**Directions**
The data below must be returned in full and exactly.

====== Working data

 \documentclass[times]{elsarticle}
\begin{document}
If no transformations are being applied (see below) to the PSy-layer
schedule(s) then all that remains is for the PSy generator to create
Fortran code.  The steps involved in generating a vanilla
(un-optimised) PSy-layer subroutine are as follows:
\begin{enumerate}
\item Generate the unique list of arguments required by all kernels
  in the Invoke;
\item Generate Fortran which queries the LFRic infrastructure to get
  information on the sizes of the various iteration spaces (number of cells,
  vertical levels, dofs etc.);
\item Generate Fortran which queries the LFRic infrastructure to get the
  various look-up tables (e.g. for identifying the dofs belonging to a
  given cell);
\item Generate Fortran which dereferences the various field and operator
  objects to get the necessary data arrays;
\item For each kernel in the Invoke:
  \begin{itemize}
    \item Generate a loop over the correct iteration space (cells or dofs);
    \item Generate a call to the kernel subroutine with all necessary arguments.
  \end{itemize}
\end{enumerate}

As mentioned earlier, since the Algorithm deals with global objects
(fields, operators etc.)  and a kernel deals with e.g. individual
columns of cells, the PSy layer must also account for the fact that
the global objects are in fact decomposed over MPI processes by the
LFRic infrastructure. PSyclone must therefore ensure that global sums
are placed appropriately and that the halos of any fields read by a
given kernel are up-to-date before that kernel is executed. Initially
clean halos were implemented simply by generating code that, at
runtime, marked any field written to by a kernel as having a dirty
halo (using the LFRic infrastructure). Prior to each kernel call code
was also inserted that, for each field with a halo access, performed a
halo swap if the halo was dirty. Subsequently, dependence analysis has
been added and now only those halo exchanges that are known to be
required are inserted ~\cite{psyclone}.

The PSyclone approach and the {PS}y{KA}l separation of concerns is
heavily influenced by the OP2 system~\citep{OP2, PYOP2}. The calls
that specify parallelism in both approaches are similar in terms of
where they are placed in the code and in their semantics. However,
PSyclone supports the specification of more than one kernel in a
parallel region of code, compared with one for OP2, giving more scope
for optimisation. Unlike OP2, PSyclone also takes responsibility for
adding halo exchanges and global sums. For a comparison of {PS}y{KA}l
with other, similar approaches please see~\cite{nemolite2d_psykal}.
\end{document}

============

**Answer to this problem**
 \documentclass[times]{elsarticle}
\begin{document}
If no transformations are being applied (see below) to the PSy-layer
schedule(s) then all that remains is for the PSy generator to create
Fortran code.  The steps involved in generating a vanilla
(un-optimised) PSy-layer subroutine are as follows:
\begin{enumerate}
\item Generate the unique list of arguments required by all kernels
  in the Invoke;
\item Generate Fortran which queries the LFRic infrastructure to get
  information on the sizes of the various iteration spaces (number of cells,
  vertical levels, dofs etc.);
\item Generate Fortran which queries the LFRic infrastructure to get the
  various look-up tables (e.g. for identifying the dofs belonging to a
  given cell);
\item Generate Fortran which dereferences the various field and operator
  objects to get the necessary data arrays;
\item For each kernel in the Invoke:
  \begin{itemize}
    \item Generate a loop over the correct iteration space (cells or dofs);
    \item Generate a call to the kernel subroutine with all necessary arguments.
  \end{itemize}
\end{enumerate}

As mentioned earlier, since the Algorithm deals with global objects
(fields, operators etc.)  and a kernel deals with e.g. individual
columns of cells, the PSy layer must also account for the fact that
the global objects are in fact decomposed over MPI processes by the
LFRic infrastructure. PSyclone must therefore ensure that global sums
are placed appropriately and that the halos of any fields read by a
given kernel are up-to-date before that kernel is executed. Initially
clean halos were implemented simply by generating code that, at
runtime, marked any field written to by a kernel as having a dirty
halo (using the LFRic infrastructure). Prior to each kernel call code
was also inserted that, for each field with a halo access, performed a
halo swap if the halo was dirty. Subsequently, dependence analysis has
been added and now only those halo exchanges that are known to be
required are inserted ~\cite{psyclone}.

The PSyclone approach and the {PS}y{KA}l separation of concerns is
heavily influenced by the OP2 system~\citep{OP2, PYOP2}. The calls
that specify parallelism in both approaches are similar in terms of
where they are placed in the code and in their semantics. However,
PSyclone supports the specification of more than one kernel in a
parallel region of code, compared with one for OP2, giving more scope
for optimisation. Unlike OP2, PSyclone also takes responsibility for
adding halo exchanges and global sums. For a comparison of {PS}y{KA}l
with other, similar approaches please see~\cite{nemolite2d_psykal}.
\end{document}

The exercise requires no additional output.